EXERCISE INSTRUCTIONS
Look over the material for the string "proof". Copy every line where it turns up.

[SUPPLIED RECORDS Boundary: Start]

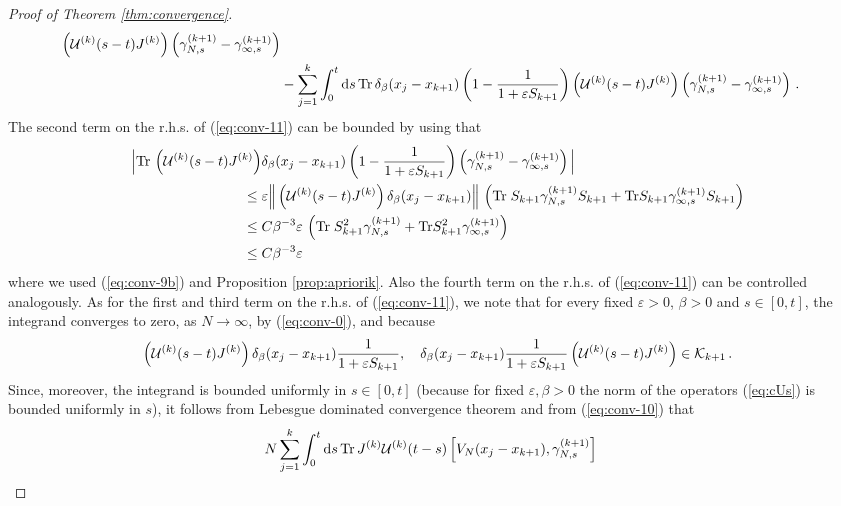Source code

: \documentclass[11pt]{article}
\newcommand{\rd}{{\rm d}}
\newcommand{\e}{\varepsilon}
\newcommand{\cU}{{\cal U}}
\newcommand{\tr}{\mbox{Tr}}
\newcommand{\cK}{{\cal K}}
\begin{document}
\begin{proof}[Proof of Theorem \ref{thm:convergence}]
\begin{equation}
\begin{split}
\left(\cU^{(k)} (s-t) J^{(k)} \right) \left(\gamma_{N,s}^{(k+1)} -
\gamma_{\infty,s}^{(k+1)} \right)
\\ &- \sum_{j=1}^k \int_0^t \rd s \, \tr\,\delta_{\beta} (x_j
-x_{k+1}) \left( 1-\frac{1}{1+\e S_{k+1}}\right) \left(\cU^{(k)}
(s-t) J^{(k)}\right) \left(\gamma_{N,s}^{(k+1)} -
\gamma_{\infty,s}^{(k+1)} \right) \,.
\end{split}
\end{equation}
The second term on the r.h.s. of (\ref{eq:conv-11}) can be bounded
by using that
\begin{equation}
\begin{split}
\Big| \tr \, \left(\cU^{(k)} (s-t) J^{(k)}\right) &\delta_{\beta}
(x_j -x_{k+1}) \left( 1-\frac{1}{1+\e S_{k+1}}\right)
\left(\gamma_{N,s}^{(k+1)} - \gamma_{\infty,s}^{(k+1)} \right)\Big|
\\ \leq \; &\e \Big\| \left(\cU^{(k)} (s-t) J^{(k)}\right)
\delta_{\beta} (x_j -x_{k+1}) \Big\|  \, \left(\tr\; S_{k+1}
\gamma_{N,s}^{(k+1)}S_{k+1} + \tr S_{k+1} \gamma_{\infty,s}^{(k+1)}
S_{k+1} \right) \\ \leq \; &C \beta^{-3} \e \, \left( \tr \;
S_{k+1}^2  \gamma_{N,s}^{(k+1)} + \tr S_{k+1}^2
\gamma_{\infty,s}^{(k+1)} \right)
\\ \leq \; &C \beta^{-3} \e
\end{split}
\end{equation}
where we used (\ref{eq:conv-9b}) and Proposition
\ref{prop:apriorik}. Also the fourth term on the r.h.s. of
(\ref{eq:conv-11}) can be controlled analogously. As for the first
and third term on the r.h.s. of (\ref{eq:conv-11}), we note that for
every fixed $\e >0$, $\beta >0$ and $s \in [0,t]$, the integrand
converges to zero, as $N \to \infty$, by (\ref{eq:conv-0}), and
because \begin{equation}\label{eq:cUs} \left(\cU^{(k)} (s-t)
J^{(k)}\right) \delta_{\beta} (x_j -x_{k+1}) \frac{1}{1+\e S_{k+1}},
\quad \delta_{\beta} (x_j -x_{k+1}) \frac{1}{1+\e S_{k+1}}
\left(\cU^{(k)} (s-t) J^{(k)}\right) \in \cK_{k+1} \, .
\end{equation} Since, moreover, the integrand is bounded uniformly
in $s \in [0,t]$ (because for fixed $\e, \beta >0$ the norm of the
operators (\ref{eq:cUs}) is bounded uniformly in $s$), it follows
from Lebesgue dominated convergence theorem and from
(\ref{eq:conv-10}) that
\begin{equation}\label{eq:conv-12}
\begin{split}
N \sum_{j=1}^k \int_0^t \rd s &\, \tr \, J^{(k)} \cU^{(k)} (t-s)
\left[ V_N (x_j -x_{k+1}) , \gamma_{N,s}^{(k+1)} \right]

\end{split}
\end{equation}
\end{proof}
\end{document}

[SUPPLIED RECORDS Boundary: End]
[SUPPLIED RECORDS Boundary: Start]

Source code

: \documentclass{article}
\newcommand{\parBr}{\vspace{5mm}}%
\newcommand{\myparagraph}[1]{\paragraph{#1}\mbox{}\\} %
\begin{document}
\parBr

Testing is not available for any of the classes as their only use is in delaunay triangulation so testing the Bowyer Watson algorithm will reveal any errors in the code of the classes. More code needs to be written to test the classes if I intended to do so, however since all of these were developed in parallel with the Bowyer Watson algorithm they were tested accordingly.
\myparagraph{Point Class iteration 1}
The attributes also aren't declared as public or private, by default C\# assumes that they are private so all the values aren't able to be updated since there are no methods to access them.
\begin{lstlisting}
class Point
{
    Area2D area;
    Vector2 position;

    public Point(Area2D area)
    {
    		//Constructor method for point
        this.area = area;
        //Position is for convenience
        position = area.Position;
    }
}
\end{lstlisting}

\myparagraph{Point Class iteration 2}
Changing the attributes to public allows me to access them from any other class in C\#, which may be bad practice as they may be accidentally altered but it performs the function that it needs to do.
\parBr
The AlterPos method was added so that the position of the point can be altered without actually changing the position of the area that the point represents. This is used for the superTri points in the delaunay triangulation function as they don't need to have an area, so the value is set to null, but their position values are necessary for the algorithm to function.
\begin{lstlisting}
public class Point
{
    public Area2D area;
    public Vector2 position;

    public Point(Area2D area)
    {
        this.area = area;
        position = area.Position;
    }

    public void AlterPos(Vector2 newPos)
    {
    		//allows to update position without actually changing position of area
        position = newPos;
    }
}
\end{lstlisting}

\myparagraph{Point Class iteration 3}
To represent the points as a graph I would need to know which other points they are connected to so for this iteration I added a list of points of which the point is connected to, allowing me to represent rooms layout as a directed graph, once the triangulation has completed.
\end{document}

[SUPPLIED RECORDS Boundary: End]

FINISHED EXERCISE
\begin{proof}[Proof of Theorem \ref{thm:convergence}]
\end{proof}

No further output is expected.